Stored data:
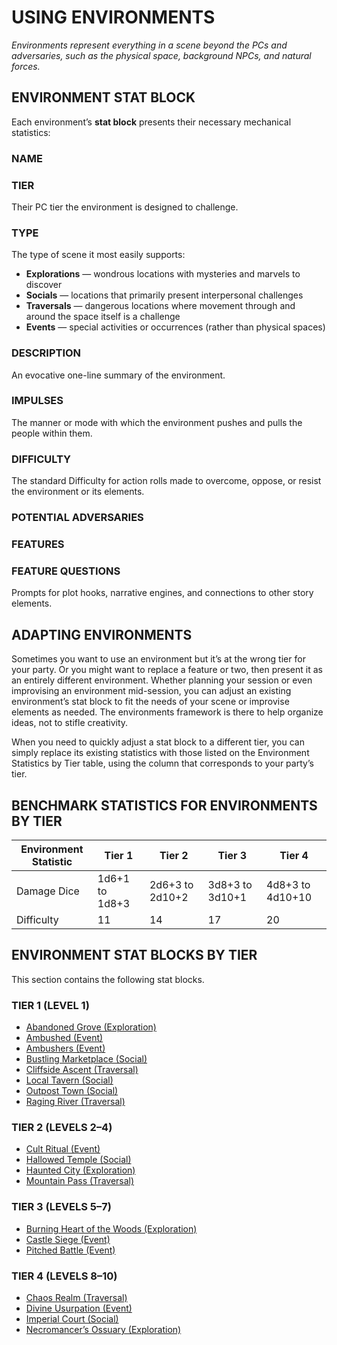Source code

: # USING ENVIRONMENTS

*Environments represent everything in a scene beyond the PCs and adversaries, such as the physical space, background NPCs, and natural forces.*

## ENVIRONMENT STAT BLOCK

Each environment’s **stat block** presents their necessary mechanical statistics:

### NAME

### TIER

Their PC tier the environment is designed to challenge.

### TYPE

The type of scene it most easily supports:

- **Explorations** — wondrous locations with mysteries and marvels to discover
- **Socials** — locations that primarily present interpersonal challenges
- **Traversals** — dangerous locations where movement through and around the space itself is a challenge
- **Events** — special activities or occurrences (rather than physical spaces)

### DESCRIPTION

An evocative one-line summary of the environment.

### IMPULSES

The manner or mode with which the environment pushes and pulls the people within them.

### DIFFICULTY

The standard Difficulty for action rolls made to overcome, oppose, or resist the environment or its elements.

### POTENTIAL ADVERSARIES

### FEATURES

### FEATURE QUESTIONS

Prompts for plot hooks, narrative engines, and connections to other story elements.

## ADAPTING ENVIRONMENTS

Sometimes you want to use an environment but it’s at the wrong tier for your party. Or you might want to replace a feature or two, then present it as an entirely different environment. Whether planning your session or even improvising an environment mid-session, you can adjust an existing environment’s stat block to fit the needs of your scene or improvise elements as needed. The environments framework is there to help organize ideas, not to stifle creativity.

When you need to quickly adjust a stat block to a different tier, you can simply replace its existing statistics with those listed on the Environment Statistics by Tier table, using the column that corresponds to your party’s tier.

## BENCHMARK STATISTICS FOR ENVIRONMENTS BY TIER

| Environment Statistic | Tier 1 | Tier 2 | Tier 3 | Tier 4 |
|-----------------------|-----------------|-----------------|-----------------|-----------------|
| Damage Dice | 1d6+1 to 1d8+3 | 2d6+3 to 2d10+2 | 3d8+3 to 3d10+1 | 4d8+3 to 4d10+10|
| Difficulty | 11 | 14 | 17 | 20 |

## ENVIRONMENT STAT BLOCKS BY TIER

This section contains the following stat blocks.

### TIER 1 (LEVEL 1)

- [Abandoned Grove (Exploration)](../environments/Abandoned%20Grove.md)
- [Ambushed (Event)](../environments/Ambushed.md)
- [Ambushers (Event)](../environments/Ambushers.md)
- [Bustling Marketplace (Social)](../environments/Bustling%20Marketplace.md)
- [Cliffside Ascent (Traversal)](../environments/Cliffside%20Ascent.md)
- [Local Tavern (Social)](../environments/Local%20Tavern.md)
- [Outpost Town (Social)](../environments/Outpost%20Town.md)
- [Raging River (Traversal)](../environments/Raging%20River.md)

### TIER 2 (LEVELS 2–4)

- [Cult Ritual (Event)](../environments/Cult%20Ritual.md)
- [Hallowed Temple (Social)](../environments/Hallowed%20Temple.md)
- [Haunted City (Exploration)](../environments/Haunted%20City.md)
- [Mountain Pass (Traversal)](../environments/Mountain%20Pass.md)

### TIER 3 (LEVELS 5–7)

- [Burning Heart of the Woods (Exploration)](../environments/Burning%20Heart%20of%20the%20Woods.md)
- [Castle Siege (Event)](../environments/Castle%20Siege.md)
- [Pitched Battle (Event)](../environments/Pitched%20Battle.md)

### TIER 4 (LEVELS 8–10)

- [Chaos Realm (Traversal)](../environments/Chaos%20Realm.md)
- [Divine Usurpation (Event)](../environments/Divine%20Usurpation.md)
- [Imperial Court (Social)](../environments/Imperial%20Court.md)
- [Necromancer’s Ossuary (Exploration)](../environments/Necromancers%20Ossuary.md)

...

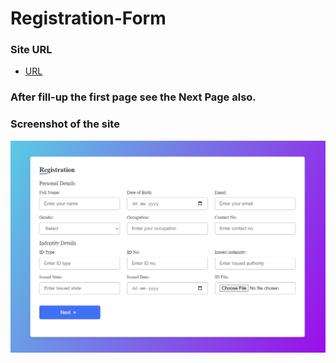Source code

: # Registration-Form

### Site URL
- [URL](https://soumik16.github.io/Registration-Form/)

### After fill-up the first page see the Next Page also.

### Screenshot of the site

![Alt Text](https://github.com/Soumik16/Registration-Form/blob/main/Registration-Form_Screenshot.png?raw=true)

---

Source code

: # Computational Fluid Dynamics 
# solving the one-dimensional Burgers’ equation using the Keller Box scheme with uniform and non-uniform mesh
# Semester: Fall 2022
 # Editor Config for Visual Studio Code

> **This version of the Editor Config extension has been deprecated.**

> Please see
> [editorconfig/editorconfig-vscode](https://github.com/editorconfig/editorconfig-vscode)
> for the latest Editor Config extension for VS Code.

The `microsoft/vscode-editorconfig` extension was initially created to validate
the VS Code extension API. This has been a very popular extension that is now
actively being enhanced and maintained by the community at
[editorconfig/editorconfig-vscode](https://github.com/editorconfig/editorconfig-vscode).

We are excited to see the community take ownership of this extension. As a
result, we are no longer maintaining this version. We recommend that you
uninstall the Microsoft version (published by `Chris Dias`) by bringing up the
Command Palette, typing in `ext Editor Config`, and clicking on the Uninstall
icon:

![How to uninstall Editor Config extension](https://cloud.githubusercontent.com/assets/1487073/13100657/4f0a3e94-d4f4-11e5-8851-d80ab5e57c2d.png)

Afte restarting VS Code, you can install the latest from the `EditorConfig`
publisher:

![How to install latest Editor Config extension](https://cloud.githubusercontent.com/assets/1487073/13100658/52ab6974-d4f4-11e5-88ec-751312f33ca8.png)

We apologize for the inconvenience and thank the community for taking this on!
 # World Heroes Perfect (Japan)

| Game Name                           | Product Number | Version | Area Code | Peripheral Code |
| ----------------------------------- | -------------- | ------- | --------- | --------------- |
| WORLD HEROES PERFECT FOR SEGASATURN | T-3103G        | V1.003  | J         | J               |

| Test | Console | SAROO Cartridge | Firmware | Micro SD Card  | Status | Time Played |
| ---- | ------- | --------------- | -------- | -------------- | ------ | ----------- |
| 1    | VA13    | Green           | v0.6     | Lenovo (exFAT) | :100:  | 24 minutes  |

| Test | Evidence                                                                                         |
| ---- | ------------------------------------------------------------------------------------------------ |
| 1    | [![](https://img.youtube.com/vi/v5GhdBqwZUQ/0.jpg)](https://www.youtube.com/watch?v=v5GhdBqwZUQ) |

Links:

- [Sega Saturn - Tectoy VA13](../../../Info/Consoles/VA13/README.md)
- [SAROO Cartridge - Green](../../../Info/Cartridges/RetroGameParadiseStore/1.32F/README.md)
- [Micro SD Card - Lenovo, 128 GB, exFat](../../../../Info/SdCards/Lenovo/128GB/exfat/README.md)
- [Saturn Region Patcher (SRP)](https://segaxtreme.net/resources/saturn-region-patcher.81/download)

> TASK
Please reproduce the lines from the line with "Lenovo (exFAT) |" to the line with "Test | Evidence", both ends included, exactly as they appear above.

> RESULT BELOW
| 1    | VA13    | Green           | v0.6     | Lenovo (exFAT) | :100:  | 24 minutes  |

| Test | Evidence                                                                                         |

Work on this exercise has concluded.